* **TASK DIRECTIONS**:
Determine how many lines in the listing that follows include "developer". Answer only with that number.

——————

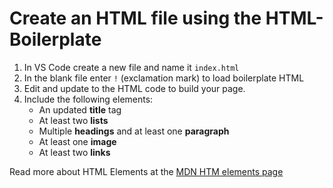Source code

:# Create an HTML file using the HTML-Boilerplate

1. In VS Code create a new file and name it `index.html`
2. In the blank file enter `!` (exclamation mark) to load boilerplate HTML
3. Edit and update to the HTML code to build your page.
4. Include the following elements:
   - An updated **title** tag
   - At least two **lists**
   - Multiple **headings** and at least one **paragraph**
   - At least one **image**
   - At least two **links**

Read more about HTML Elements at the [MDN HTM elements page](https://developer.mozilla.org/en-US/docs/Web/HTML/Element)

——————

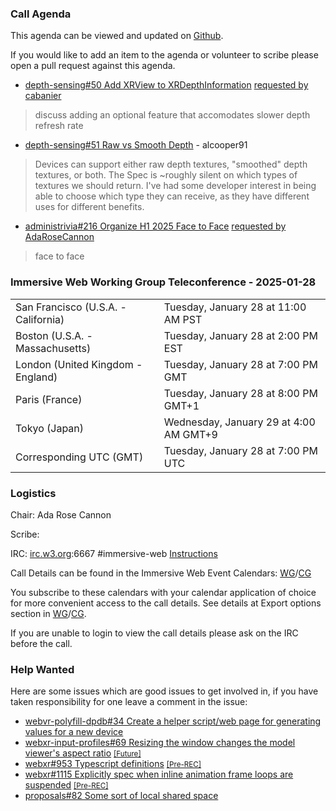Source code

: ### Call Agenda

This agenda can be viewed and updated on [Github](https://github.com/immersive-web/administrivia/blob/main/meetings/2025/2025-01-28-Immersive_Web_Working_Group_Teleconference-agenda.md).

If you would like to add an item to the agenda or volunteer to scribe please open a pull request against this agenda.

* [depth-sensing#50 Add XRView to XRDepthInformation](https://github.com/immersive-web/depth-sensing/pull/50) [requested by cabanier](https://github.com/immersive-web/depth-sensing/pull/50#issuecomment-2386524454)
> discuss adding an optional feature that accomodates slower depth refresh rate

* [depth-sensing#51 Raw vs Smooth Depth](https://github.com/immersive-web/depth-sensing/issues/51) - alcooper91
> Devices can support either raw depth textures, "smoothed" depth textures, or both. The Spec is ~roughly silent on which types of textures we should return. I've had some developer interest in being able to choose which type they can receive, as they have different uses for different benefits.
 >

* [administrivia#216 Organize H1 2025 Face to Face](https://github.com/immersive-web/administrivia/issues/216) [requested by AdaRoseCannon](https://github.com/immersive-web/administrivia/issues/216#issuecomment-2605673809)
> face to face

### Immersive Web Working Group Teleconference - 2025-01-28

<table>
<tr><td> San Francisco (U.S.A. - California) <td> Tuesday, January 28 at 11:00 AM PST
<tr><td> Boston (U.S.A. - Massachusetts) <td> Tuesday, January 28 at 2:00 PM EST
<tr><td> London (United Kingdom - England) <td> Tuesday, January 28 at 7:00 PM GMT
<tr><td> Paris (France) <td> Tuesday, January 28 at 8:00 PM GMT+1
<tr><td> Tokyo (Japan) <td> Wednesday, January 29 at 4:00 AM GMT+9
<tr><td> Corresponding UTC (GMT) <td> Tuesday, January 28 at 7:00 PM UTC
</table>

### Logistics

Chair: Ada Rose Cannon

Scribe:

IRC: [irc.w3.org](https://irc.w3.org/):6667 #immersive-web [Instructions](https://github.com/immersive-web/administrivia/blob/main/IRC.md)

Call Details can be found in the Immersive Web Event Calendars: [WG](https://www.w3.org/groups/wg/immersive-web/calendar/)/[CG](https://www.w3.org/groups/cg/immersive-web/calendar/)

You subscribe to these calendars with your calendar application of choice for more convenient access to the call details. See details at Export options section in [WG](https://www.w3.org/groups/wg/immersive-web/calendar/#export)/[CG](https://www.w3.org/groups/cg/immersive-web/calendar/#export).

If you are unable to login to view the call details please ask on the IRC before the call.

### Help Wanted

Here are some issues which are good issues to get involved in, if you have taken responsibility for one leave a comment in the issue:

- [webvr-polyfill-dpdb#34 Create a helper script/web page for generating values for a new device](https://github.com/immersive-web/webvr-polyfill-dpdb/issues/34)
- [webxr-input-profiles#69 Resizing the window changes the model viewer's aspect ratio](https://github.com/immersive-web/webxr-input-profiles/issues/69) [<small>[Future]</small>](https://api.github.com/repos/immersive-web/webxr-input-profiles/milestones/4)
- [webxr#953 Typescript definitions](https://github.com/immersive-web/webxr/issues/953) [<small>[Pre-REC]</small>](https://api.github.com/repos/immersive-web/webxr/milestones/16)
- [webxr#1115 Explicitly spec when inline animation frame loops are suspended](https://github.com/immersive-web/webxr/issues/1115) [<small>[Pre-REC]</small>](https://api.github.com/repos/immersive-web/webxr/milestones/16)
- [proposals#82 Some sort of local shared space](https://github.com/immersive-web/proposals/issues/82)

——————

* **EXPECTED ANSWER**:
2